# Exercise data
#####

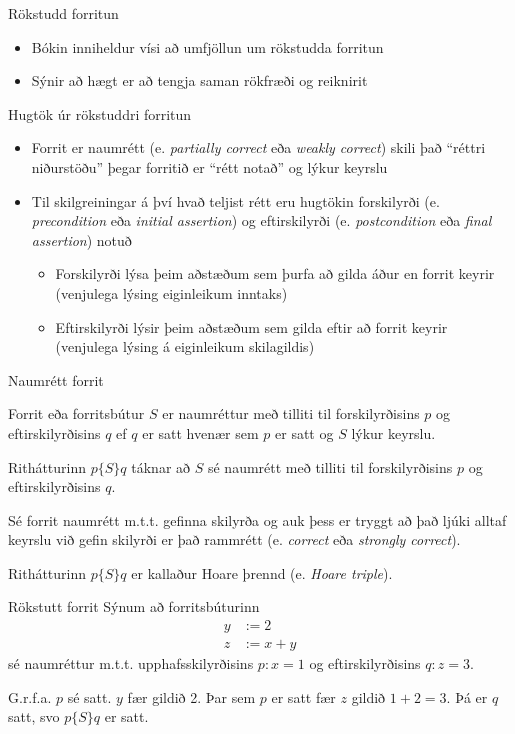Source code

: \documentclass{beamer}
\begin{document}
\begin{frame}{Rökstudd forritun}
\begin{itemize}
 \item Bókin inniheldur vísi að umfjöllun um rökstudda forritun
 \item Sýnir að hægt er að tengja saman rökfræði og reiknirit
\end{itemize}
\end{frame}

\begin{frame}{Hugtök úr rökstuddri forritun}
\begin{itemize}
 \item Forrit er naumrétt (e. \emph{partially correct} eða \emph{weakly correct}) skili það ``réttri niðurstöðu'' þegar forritið er ``rétt notað'' og lýkur keyrslu
 \item Til skilgreiningar á því hvað teljist rétt eru hugtökin forskilyrði (e. \emph{precondition} eða \emph{initial assertion}) og eftirskilyrði (e. \emph{postcondition} eða \emph{final assertion}) notuð
 \begin{itemize}
  \item Forskilyrði lýsa þeim aðstæðum sem þurfa að gilda áður en forrit keyrir (venjulega lýsing eiginleikum inntaks)
  \item Eftirskilyrði lýsir þeim aðstæðum sem gilda eftir að forrit keyrir (venjulega lýsing á eiginleikum skilagildis)
 \end{itemize}
\end{itemize}
\end{frame}

\begin{frame}{Naumrétt forrit}
\begin{tcolorbox}[title=Naumrétt forrit]
Forrit eða forritsbútur $S$ er naumréttur með tilliti til forskilyrðisins $p$ og eftirskilyrðisins $q$ ef $q$ er satt hvenær sem $p$ er satt og $S$ lýkur keyrslu.

Rithátturinn $p\{S\}q$ táknar að $S$ sé naumrétt með tilliti til forskilyrðisins $p$ og eftirskilyrðisins $q$.
\end{tcolorbox}
Sé forrit naumrétt m.t.t. gefinna skilyrða og auk þess er tryggt að það ljúki alltaf keyrslu við gefin skilyrði er það rammrétt (e. \emph{correct} eða \emph{strongly correct}).

Rithátturinn $p\{S\}q$ er kallaður Hoare þrennd (e. \emph{Hoare triple}).
\end{frame}

\begin{frame}{Rökstutt forrit}
Sýnum að forritsbúturinn
\begin{align*}
y &:= 2\\
z &:= x + y
\end{align*}
sé naumréttur m.t.t. upphafsskilyrðisins $p: x = 1$ og eftirskilyrðisins $q: z = 3$. \pause

G.r.f.a. $p$ sé satt. $y$ fær gildið 2. Þar sem $p$ er satt fær $z$ gildið $1+2 = 3$. Þá er $q$ satt, svo $p\{S\}q$ er satt.
\end{frame}
\end{document}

#####

# What is required
Everything above except the pictures needs to be reproduced exactly.

# Reply to the task
Source code

: \documentclass{beamer}
\begin{document}
\begin{frame}{Rökstudd forritun}
\begin{itemize}
 \item Bókin inniheldur vísi að umfjöllun um rökstudda forritun
 \item Sýnir að hægt er að tengja saman rökfræði og reiknirit
\end{itemize}
\end{frame}

\begin{frame}{Hugtök úr rökstuddri forritun}
\begin{itemize}
 \item Forrit er naumrétt (e. \emph{partially correct} eða \emph{weakly correct}) skili það ``réttri niðurstöðu'' þegar forritið er ``rétt notað'' og lýkur keyrslu
 \item Til skilgreiningar á því hvað teljist rétt eru hugtökin forskilyrði (e. \emph{precondition} eða \emph{initial assertion}) og eftirskilyrði (e. \emph{postcondition} eða \emph{final assertion}) notuð
 \begin{itemize}
  \item Forskilyrði lýsa þeim aðstæðum sem þurfa að gilda áður en forrit keyrir (venjulega lýsing eiginleikum inntaks)
  \item Eftirskilyrði lýsir þeim aðstæðum sem gilda eftir að forrit keyrir (venjulega lýsing á eiginleikum skilagildis)
 \end{itemize}
\end{itemize}
\end{frame}

\begin{frame}{Naumrétt forrit}
\begin{tcolorbox}[title=Naumrétt forrit]
Forrit eða forritsbútur $S$ er naumréttur með tilliti til forskilyrðisins $p$ og eftirskilyrðisins $q$ ef $q$ er satt hvenær sem $p$ er satt og $S$ lýkur keyrslu.

Rithátturinn $p\{S\}q$ táknar að $S$ sé naumrétt með tilliti til forskilyrðisins $p$ og eftirskilyrðisins $q$.
\end{tcolorbox}
Sé forrit naumrétt m.t.t. gefinna skilyrða og auk þess er tryggt að það ljúki alltaf keyrslu við gefin skilyrði er það rammrétt (e. \emph{correct} eða \emph{strongly correct}).

Rithátturinn $p\{S\}q$ er kallaður Hoare þrennd (e. \emph{Hoare triple}).
\end{frame}

\begin{frame}{Rökstutt forrit}
Sýnum að forritsbúturinn
\begin{align*}
y &:= 2\\
z &:= x + y
\end{align*}
sé naumréttur m.t.t. upphafsskilyrðisins $p: x = 1$ og eftirskilyrðisins $q: z = 3$. \pause

G.r.f.a. $p$ sé satt. $y$ fær gildið 2. Þar sem $p$ er satt fær $z$ gildið $1+2 = 3$. Þá er $q$ satt, svo $p\{S\}q$ er satt.
\end{frame}
\end{document}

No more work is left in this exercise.